What is needed is a word-for-word copy of every record below, minus the pictures.

---

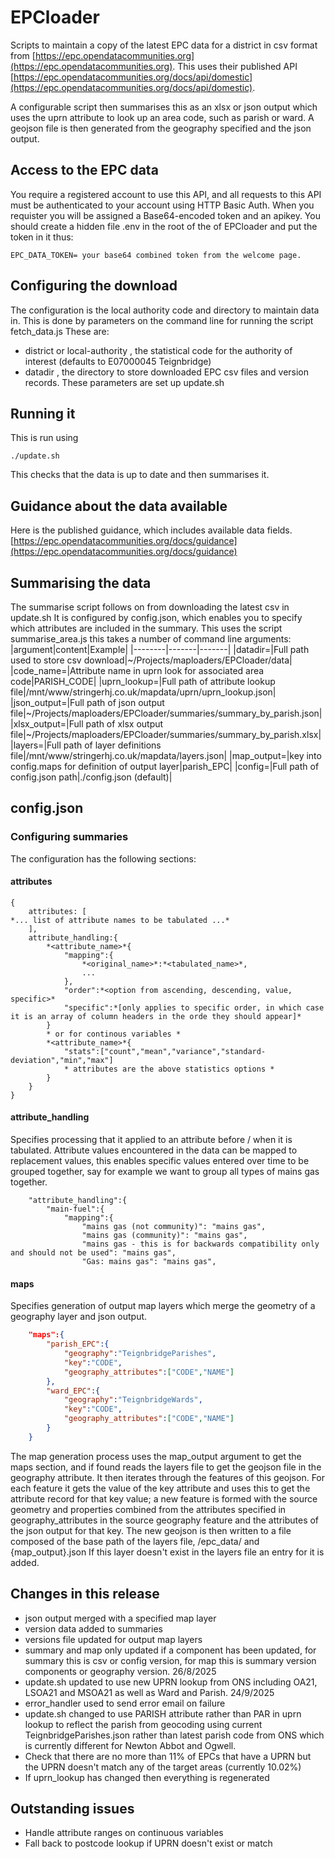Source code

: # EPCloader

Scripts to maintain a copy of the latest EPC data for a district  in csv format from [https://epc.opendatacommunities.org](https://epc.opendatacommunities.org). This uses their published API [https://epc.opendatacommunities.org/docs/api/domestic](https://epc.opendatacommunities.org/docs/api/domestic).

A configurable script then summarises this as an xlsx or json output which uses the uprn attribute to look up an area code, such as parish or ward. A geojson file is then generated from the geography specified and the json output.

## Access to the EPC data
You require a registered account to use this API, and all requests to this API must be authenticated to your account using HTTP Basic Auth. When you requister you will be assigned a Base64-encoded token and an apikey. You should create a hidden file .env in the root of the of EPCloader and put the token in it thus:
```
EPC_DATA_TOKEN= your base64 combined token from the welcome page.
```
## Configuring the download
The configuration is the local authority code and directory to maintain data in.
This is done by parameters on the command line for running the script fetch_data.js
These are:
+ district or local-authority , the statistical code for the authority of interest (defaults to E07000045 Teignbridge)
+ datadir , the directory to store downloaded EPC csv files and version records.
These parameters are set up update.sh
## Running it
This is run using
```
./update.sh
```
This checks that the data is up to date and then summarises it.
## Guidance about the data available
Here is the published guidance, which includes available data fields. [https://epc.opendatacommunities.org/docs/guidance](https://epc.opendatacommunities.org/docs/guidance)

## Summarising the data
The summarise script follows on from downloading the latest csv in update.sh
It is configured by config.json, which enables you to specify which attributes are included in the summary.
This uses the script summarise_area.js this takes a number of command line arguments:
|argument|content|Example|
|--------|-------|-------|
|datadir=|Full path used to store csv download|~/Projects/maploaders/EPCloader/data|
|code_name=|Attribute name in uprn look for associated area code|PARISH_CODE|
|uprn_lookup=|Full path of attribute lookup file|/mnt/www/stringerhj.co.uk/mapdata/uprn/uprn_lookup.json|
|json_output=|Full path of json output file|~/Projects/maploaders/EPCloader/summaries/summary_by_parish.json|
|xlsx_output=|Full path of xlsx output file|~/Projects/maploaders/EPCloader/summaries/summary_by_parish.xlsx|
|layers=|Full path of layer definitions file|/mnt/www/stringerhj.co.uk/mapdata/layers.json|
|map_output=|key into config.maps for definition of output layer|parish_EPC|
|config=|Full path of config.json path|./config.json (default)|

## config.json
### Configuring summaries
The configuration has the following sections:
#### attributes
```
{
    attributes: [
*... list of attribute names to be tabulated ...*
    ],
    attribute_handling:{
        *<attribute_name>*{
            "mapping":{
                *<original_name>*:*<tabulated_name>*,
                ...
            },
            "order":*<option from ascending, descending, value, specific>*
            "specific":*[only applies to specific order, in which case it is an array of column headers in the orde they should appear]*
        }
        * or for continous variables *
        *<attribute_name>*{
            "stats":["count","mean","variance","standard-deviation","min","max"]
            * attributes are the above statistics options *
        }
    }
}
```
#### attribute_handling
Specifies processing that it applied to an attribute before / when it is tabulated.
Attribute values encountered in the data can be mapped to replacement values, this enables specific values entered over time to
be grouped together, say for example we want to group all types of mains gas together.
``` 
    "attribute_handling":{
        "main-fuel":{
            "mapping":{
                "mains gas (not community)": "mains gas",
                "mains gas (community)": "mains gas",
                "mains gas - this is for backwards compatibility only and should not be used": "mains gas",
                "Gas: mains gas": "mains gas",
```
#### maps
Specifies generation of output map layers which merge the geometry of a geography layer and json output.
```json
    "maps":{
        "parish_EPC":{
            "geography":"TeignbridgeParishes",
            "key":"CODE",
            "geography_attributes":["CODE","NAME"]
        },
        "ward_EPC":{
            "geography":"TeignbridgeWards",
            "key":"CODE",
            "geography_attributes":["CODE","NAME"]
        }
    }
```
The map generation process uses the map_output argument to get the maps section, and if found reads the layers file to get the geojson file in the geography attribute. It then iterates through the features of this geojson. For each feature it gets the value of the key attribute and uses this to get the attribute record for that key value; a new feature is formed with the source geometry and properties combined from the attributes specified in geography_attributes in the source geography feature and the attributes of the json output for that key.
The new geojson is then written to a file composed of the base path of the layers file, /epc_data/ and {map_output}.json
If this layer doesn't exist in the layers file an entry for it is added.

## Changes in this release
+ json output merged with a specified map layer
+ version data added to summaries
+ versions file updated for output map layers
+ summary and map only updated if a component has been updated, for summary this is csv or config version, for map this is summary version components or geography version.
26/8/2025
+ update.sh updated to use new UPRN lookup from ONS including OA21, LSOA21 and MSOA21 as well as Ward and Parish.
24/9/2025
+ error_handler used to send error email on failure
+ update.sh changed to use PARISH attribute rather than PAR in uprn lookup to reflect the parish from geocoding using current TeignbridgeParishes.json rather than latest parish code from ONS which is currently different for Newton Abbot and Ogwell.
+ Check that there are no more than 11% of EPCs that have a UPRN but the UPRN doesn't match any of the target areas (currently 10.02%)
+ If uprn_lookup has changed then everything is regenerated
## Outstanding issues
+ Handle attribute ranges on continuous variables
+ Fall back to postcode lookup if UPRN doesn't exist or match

---

Result:
Source code

: # EPCloader

Scripts to maintain a copy of the latest EPC data for a district  in csv format from [https://epc.opendatacommunities.org](https://epc.opendatacommunities.org). This uses their published API [https://epc.opendatacommunities.org/docs/api/domestic](https://epc.opendatacommunities.org/docs/api/domestic).

A configurable script then summarises this as an xlsx or json output which uses the uprn attribute to look up an area code, such as parish or ward. A geojson file is then generated from the geography specified and the json output.

## Access to the EPC data
You require a registered account to use this API, and all requests to this API must be authenticated to your account using HTTP Basic Auth. When you requister you will be assigned a Base64-encoded token and an apikey. You should create a hidden file .env in the root of the of EPCloader and put the token in it thus:
```
EPC_DATA_TOKEN= your base64 combined token from the welcome page.
```
## Configuring the download
The configuration is the local authority code and directory to maintain data in.
This is done by parameters on the command line for running the script fetch_data.js
These are:
+ district or local-authority , the statistical code for the authority of interest (defaults to E07000045 Teignbridge)
+ datadir , the directory to store downloaded EPC csv files and version records.
These parameters are set up update.sh
## Running it
This is run using
```
./update.sh
```
This checks that the data is up to date and then summarises it.
## Guidance about the data available
Here is the published guidance, which includes available data fields. [https://epc.opendatacommunities.org/docs/guidance](https://epc.opendatacommunities.org/docs/guidance)

## Summarising the data
The summarise script follows on from downloading the latest csv in update.sh
It is configured by config.json, which enables you to specify which attributes are included in the summary.
This uses the script summarise_area.js this takes a number of command line arguments:
|argument|content|Example|
|--------|-------|-------|
|datadir=|Full path used to store csv download|~/Projects/maploaders/EPCloader/data|
|code_name=|Attribute name in uprn look for associated area code|PARISH_CODE|
|uprn_lookup=|Full path of attribute lookup file|/mnt/www/stringerhj.co.uk/mapdata/uprn/uprn_lookup.json|
|json_output=|Full path of json output file|~/Projects/maploaders/EPCloader/summaries/summary_by_parish.json|
|xlsx_output=|Full path of xlsx output file|~/Projects/maploaders/EPCloader/summaries/summary_by_parish.xlsx|
|layers=|Full path of layer definitions file|/mnt/www/stringerhj.co.uk/mapdata/layers.json|
|map_output=|key into config.maps for definition of output layer|parish_EPC|
|config=|Full path of config.json path|./config.json (default)|

## config.json
### Configuring summaries
The configuration has the following sections:
#### attributes
```
{
    attributes: [
*... list of attribute names to be tabulated ...*
    ],
    attribute_handling:{
        *<attribute_name>*{
            "mapping":{
                *<original_name>*:*<tabulated_name>*,
                ...
            },
            "order":*<option from ascending, descending, value, specific>*
            "specific":*[only applies to specific order, in which case it is an array of column headers in the orde they should appear]*
        }
        * or for continous variables *
        *<attribute_name>*{
            "stats":["count","mean","variance","standard-deviation","min","max"]
            * attributes are the above statistics options *
        }
    }
}
```
#### attribute_handling
Specifies processing that it applied to an attribute before / when it is tabulated.
Attribute values encountered in the data can be mapped to replacement values, this enables specific values entered over time to
be grouped together, say for example we want to group all types of mains gas together.
``` 
    "attribute_handling":{
        "main-fuel":{
            "mapping":{
                "mains gas (not community)": "mains gas",
                "mains gas (community)": "mains gas",
                "mains gas - this is for backwards compatibility only and should not be used": "mains gas",
                "Gas: mains gas": "mains gas",
```
#### maps
Specifies generation of output map layers which merge the geometry of a geography layer and json output.
```json
    "maps":{
        "parish_EPC":{
            "geography":"TeignbridgeParishes",
            "key":"CODE",
            "geography_attributes":["CODE","NAME"]
        },
        "ward_EPC":{
            "geography":"TeignbridgeWards",
            "key":"CODE",
            "geography_attributes":["CODE","NAME"]
        }
    }
```
The map generation process uses the map_output argument to get the maps section, and if found reads the layers file to get the geojson file in the geography attribute. It then iterates through the features of this geojson. For each feature it gets the value of the key attribute and uses this to get the attribute record for that key value; a new feature is formed with the source geometry and properties combined from the attributes specified in geography_attributes in the source geography feature and the attributes of the json output for that key.
The new geojson is then written to a file composed of the base path of the layers file, /epc_data/ and {map_output}.json
If this layer doesn't exist in the layers file an entry for it is added.

## Changes in this release
+ json output merged with a specified map layer
+ version data added to summaries
+ versions file updated for output map layers
+ summary and map only updated if a component has been updated, for summary this is csv or config version, for map this is summary version components or geography version.
26/8/2025
+ update.sh updated to use new UPRN lookup from ONS including OA21, LSOA21 and MSOA21 as well as Ward and Parish.
24/9/2025
+ error_handler used to send error email on failure
+ update.sh changed to use PARISH attribute rather than PAR in uprn lookup to reflect the parish from geocoding using current TeignbridgeParishes.json rather than latest parish code from ONS which is currently different for Newton Abbot and Ogwell.
+ Check that there are no more than 11% of EPCs that have a UPRN but the UPRN doesn't match any of the target areas (currently 10.02%)
+ If uprn_lookup has changed then everything is regenerated
## Outstanding issues
+ Handle attribute ranges on continuous variables
+ Fall back to postcode lookup if UPRN doesn't exist or match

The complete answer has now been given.